Peter Philipp9 de abril de 2004

Nuevas explosiones en Bagdad, reportes de secuestros, violencia: es el panorama que presenta Irak, un año después de que el mundo viera desplomarse la estatua de Saddam Hussein.

Simbolismo ambiguo: La imagen que hace un año dio la vuelta al mundo.Imagen: AP

El derribo de una de las mayores estatuas de Saddam Hussein, el 9 de abril del 2003, en Bagdad, tuvo un gran valor simbólico. Pero no fue el que imaginaron entonces las tropas estadounidenses y sus aliados: la acción, que debía representar el término de un régimen brutal, simbolizó también los problemas que aguardaban a las fuerzas de ocupación: el pedestal del monumento resultó extremadamente resistente y hubo que emplear una gran fuerza para lograr hacerlo caer definitivamente. Por otra parte, todos recuerdan al soldado que, en un primer arrebato de euforia, cubrió la cabeza del dictador iraquí con la bandera estadounidense, que posteriormente retiró. Por mucho que detestaran a Saddam, muchos iraquíes se sintieron humillados y ofendidos.

Creciente resistencia

En el año transcurrido, Irak asumió, en cierto sentido, el papel de esa estatua. Washington había esperado poder imponer una "pax americana" en el país, pero no contaban, por lo visto, con la resistencia que le salió al paso. La falta de tino de la "coalición" impulsa a cada vez más iraquíes a sumarse abiertamente a quienes se rebelan contra la ocupación. Así ocurre ahora con los seguidores del líder chiíta Muqtada al Sader, tan joven como radical.

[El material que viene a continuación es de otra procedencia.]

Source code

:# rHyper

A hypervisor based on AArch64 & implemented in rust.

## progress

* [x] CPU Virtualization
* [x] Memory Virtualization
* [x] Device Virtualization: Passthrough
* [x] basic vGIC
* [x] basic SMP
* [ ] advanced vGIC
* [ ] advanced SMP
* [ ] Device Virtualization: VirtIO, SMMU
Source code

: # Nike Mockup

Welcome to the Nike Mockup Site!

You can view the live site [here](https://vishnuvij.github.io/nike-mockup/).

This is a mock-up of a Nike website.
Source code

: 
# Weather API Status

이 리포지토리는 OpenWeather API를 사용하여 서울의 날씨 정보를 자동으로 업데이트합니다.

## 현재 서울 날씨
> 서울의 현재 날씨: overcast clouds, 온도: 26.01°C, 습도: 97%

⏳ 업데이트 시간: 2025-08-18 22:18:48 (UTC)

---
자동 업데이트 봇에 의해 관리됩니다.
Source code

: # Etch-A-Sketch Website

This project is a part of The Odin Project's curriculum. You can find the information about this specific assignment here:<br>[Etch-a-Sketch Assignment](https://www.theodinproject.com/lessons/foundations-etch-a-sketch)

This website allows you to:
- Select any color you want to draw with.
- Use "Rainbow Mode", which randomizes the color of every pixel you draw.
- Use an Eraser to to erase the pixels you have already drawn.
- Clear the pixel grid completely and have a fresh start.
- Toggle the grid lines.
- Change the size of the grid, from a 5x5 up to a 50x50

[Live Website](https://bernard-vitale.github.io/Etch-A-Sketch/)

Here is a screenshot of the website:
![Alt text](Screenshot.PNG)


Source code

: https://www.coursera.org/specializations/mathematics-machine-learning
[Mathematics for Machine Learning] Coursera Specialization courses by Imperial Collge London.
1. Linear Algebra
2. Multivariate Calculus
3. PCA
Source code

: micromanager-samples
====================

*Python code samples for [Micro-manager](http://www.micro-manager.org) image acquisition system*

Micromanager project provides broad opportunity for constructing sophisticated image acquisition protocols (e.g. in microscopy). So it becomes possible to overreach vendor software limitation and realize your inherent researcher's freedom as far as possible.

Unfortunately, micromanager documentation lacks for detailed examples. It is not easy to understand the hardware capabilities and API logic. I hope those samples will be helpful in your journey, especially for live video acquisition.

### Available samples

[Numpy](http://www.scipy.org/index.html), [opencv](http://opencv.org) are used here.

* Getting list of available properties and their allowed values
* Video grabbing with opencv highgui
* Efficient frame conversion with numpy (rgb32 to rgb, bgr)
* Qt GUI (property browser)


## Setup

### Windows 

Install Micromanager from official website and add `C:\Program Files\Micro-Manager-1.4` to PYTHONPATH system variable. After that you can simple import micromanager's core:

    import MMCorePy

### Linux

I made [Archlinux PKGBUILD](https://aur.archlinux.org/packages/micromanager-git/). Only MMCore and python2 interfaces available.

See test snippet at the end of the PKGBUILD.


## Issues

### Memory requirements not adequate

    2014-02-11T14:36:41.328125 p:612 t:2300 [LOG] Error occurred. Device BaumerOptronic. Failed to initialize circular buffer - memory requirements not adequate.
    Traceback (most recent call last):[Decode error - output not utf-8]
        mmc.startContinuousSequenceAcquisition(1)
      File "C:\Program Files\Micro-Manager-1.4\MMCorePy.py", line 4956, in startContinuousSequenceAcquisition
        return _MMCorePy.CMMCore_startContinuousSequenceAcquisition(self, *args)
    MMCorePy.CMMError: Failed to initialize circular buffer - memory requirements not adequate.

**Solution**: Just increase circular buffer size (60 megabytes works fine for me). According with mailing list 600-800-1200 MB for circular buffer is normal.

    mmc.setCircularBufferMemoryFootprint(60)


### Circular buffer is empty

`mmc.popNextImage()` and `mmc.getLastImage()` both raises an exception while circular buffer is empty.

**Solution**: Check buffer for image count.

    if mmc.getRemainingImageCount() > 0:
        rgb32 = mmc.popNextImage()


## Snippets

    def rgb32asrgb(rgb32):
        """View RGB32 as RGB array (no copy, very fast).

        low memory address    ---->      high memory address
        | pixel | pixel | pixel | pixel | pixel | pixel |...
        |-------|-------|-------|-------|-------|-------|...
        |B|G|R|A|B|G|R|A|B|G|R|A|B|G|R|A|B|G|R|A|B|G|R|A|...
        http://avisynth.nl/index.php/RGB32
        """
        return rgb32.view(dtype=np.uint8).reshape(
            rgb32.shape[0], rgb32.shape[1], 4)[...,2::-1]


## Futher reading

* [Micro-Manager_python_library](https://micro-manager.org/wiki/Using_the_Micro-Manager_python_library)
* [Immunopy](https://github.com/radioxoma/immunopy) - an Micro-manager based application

Un año tras el término de la guerra en Irak, ésta parece recién comenzar en serio. Una guerra como la que se temía: con combates en las ciudades, contra un enemigo invisible que se oculta entre la población civil o en las mezquitas. Washington no tiene una receta eficaz para poner fin a la violencia, como tampoco la tienen, por ejemplo, los israelíes en su conflicto con los palestinos. El secretario de Defensa estadounidense, Donald Rumsfeld, y otros afirman que a la violencia hay que responder con violencia. Las tropas se refuerzan, en vez de reducirse, y se lanza la persecución contra Muqtada al Sader, pese a que es evidente que el problema no se puede resolver por la vía militar.

Salida incierta

Por otro lado, Estados Unidos no puede retirarse simplemente. Ello le costaría la reelección al presidente George W. Bush. Pero eso sería lo de menos. Lo más grave es que Irak caería de lleno en el caos y habría que despedirse de la idea de una transición hacia la democracia. Tras décadas de dictadura y sangrienta opresión, los iraquíes merecen algo mejor; no convertirse en colonia estadounidense sino sentar las bases para un estado secular que dé garantías a todos sus ciudadanos. No es lo que promete Muqtada al Sader, quien sueña con una república islámica como la que ni los propios iraníes quieren ya.

Estados Unidos intenta sentar dichas bases para la democratización. Pero todo lo que proviene de Washington cae bajo la sospecha de ser parte de una estrategia para poder controlar a largo plazo la región. La única salida sería entregar la responsabilidad de la transición política iraquí a las Naciones Unidas. Sin embargo, en las actuales circunstancias, no resulta nada claro bajo qué condiciones estaría dispuesta la ONU a hacerse cargo del problema.